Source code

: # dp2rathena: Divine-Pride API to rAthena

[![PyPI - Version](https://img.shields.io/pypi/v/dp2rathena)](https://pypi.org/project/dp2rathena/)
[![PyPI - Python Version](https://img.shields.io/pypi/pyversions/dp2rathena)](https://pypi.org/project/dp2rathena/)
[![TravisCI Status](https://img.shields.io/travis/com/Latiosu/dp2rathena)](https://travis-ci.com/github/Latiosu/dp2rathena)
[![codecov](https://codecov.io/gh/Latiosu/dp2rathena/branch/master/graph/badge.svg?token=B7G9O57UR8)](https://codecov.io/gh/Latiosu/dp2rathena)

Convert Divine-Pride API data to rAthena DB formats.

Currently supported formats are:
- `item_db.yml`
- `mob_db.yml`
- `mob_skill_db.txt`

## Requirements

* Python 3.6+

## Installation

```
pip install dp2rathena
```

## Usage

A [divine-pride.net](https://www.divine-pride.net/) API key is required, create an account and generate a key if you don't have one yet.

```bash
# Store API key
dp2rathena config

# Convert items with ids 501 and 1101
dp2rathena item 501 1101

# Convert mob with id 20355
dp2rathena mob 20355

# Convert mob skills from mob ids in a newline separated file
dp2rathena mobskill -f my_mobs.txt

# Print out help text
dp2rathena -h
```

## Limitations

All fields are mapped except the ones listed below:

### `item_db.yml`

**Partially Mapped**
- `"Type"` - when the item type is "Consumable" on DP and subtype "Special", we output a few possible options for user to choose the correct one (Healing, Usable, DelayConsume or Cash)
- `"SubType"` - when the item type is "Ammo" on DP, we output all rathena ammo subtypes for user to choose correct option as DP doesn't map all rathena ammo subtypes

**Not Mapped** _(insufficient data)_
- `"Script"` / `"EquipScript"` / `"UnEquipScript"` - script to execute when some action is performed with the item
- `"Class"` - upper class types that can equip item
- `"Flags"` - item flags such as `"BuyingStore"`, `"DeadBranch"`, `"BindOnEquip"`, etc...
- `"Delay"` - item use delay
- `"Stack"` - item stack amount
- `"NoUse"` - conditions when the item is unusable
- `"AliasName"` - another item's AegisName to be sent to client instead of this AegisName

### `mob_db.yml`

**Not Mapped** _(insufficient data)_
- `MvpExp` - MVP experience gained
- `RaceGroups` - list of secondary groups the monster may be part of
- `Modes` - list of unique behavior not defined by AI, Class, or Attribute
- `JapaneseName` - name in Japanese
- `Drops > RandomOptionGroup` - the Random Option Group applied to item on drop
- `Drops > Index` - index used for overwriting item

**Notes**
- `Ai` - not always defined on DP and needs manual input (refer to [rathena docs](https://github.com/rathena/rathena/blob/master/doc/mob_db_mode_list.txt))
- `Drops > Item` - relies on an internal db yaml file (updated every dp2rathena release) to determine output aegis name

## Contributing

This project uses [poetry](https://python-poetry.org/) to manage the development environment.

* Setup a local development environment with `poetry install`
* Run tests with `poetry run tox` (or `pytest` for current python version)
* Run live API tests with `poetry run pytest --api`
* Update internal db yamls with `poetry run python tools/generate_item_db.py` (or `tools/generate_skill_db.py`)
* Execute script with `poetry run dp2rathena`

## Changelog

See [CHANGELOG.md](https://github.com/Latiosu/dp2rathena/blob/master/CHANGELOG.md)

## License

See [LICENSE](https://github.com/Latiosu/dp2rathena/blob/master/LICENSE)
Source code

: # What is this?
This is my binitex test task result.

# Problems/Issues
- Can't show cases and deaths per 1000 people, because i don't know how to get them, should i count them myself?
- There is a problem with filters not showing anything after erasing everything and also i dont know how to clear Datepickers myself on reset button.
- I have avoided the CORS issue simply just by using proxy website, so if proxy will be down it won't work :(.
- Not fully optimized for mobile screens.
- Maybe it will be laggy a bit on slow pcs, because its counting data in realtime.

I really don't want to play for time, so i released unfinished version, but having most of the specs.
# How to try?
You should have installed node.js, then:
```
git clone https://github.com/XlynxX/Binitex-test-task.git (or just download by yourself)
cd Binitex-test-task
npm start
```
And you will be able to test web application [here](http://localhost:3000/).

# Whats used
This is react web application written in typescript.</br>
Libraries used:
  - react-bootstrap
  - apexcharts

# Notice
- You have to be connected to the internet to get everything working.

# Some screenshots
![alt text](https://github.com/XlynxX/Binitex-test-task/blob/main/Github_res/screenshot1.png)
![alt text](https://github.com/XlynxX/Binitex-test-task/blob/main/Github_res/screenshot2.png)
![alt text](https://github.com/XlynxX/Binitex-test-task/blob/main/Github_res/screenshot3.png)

+ + +

Reproduce the entries exactly, dropping nothing.

Task answer:
Source code

: # dp2rathena: Divine-Pride API to rAthena

[![PyPI - Version](https://img.shields.io/pypi/v/dp2rathena)](https://pypi.org/project/dp2rathena/)
[![PyPI - Python Version](https://img.shields.io/pypi/pyversions/dp2rathena)](https://pypi.org/project/dp2rathena/)
[![TravisCI Status](https://img.shields.io/travis/com/Latiosu/dp2rathena)](https://travis-ci.com/github/Latiosu/dp2rathena)
[![codecov](https://codecov.io/gh/Latiosu/dp2rathena/branch/master/graph/badge.svg?token=B7G9O57UR8)](https://codecov.io/gh/Latiosu/dp2rathena)

Convert Divine-Pride API data to rAthena DB formats.

Currently supported formats are:
- `item_db.yml`
- `mob_db.yml`
- `mob_skill_db.txt`

## Requirements

* Python 3.6+

## Installation

```
pip install dp2rathena
```

## Usage

A [divine-pride.net](https://www.divine-pride.net/) API key is required, create an account and generate a key if you don't have one yet.

```bash
# Store API key
dp2rathena config

# Convert items with ids 501 and 1101
dp2rathena item 501 1101

# Convert mob with id 20355
dp2rathena mob 20355

# Convert mob skills from mob ids in a newline separated file
dp2rathena mobskill -f my_mobs.txt

# Print out help text
dp2rathena -h
```

## Limitations

All fields are mapped except the ones listed below:

### `item_db.yml`

**Partially Mapped**
- `"Type"` - when the item type is "Consumable" on DP and subtype "Special", we output a few possible options for user to choose the correct one (Healing, Usable, DelayConsume or Cash)
- `"SubType"` - when the item type is "Ammo" on DP, we output all rathena ammo subtypes for user to choose correct option as DP doesn't map all rathena ammo subtypes

**Not Mapped** _(insufficient data)_
- `"Script"` / `"EquipScript"` / `"UnEquipScript"` - script to execute when some action is performed with the item
- `"Class"` - upper class types that can equip item
- `"Flags"` - item flags such as `"BuyingStore"`, `"DeadBranch"`, `"BindOnEquip"`, etc...
- `"Delay"` - item use delay
- `"Stack"` - item stack amount
- `"NoUse"` - conditions when the item is unusable
- `"AliasName"` - another item's AegisName to be sent to client instead of this AegisName

### `mob_db.yml`

**Not Mapped** _(insufficient data)_
- `MvpExp` - MVP experience gained
- `RaceGroups` - list of secondary groups the monster may be part of
- `Modes` - list of unique behavior not defined by AI, Class, or Attribute
- `JapaneseName` - name in Japanese
- `Drops > RandomOptionGroup` - the Random Option Group applied to item on drop
- `Drops > Index` - index used for overwriting item

**Notes**
- `Ai` - not always defined on DP and needs manual input (refer to [rathena docs](https://github.com/rathena/rathena/blob/master/doc/mob_db_mode_list.txt))
- `Drops > Item` - relies on an internal db yaml file (updated every dp2rathena release) to determine output aegis name

## Contributing

This project uses [poetry](https://python-poetry.org/) to manage the development environment.

* Setup a local development environment with `poetry install`
* Run tests with `poetry run tox` (or `pytest` for current python version)
* Run live API tests with `poetry run pytest --api`
* Update internal db yamls with `poetry run python tools/generate_item_db.py` (or `tools/generate_skill_db.py`)
* Execute script with `poetry run dp2rathena`

## Changelog

See [CHANGELOG.md](https://github.com/Latiosu/dp2rathena/blob/master/CHANGELOG.md)

## License

See [LICENSE](https://github.com/Latiosu/dp2rathena/blob/master/LICENSE)
Source code

: # What is this?
This is my binitex test task result.

# Problems/Issues
- Can't show cases and deaths per 1000 people, because i don't know how to get them, should i count them myself?
- There is a problem with filters not showing anything after erasing everything and also i dont know how to clear Datepickers myself on reset button.
- I have avoided the CORS issue simply just by using proxy website, so if proxy will be down it won't work :(.
- Not fully optimized for mobile screens.
- Maybe it will be laggy a bit on slow pcs, because its counting data in realtime.

I really don't want to play for time, so i released unfinished version, but having most of the specs.
# How to try?
You should have installed node.js, then:
```
git clone https://github.com/XlynxX/Binitex-test-task.git (or just download by yourself)
cd Binitex-test-task
npm start
```
And you will be able to test web application [here](http://localhost:3000/).

# Whats used
This is react web application written in typescript.</br>
Libraries used:
  - react-bootstrap
  - apexcharts

# Notice
- You have to be connected to the internet to get everything working.

# Some screenshots
![alt text](https://github.com/XlynxX/Binitex-test-task/blob/main/Github_res/screenshot1.png)
![alt text](https://github.com/XlynxX/Binitex-test-task/blob/main/Github_res/screenshot2.png)
![alt text](https://github.com/XlynxX/Binitex-test-task/blob/main/Github_res/screenshot3.png)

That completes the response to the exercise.